# Task item
The whole listing, exactly as given: write it out, leaving out each image.
BEGIN
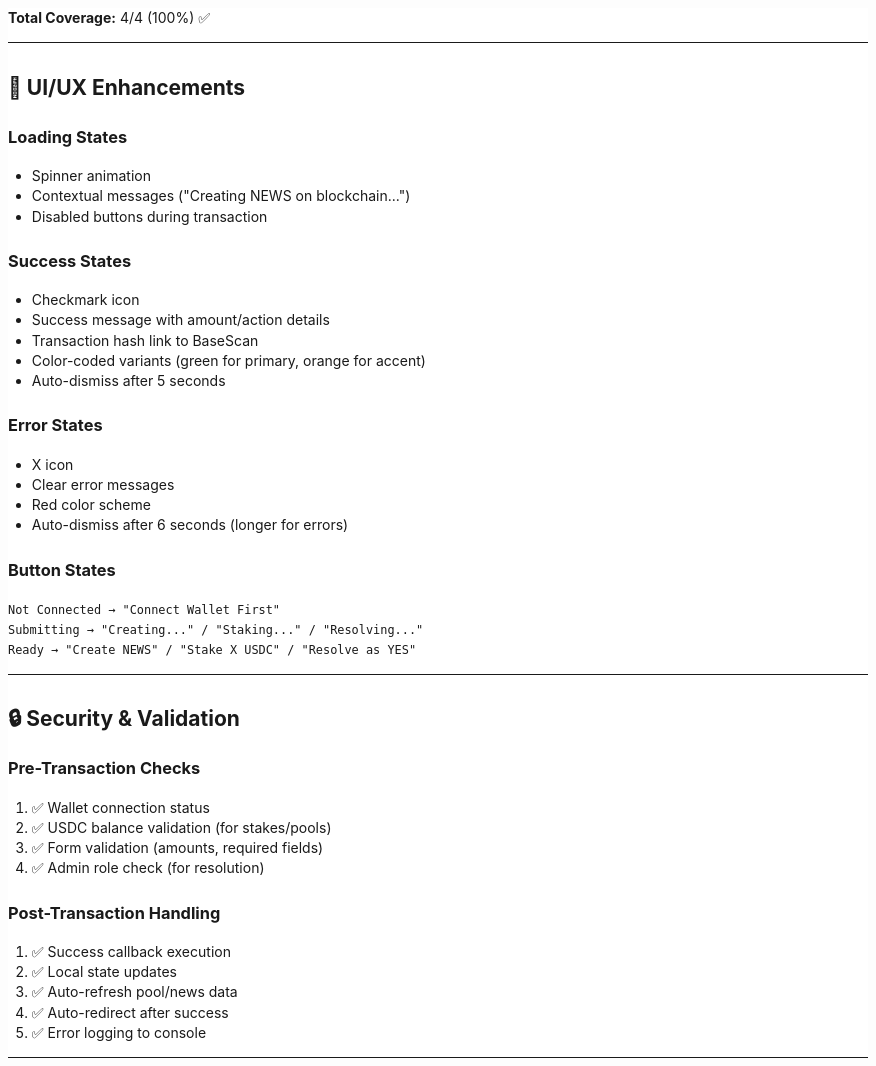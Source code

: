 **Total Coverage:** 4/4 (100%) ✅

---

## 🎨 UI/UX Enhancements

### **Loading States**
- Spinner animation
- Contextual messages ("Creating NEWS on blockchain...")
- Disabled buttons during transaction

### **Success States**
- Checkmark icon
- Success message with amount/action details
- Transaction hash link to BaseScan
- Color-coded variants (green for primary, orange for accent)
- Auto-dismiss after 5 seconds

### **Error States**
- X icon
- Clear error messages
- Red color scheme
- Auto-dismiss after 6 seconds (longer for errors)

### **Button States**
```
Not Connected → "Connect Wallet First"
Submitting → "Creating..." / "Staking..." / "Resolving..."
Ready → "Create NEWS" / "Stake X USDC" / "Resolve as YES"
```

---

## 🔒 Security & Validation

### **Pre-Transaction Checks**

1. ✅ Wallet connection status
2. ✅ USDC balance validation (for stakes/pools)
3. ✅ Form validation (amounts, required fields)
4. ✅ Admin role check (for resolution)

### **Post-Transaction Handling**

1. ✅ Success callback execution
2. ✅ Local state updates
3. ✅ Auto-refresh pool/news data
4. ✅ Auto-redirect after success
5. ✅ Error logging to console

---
END
# Task solution
Source code

: **Total Coverage:** 4/4 (100%) ✅

---

## 🎨 UI/UX Enhancements

### **Loading States**
- Spinner animation
- Contextual messages ("Creating NEWS on blockchain...")
- Disabled buttons during transaction

### **Success States**
- Checkmark icon
- Success message with amount/action details
- Transaction hash link to BaseScan
- Color-coded variants (green for primary, orange for accent)
- Auto-dismiss after 5 seconds

### **Error States**
- X icon
- Clear error messages
- Red color scheme
- Auto-dismiss after 6 seconds (longer for errors)

### **Button States**
```
Not Connected → "Connect Wallet First"
Submitting → "Creating..." / "Staking..." / "Resolving..."
Ready → "Create NEWS" / "Stake X USDC" / "Resolve as YES"
```

---

## 🔒 Security & Validation

### **Pre-Transaction Checks**

1. ✅ Wallet connection status
2. ✅ USDC balance validation (for stakes/pools)
3. ✅ Form validation (amounts, required fields)
4. ✅ Admin role check (for resolution)

### **Post-Transaction Handling**

1. ✅ Success callback execution
2. ✅ Local state updates
3. ✅ Auto-refresh pool/news data
4. ✅ Auto-redirect after success
5. ✅ Error logging to console

---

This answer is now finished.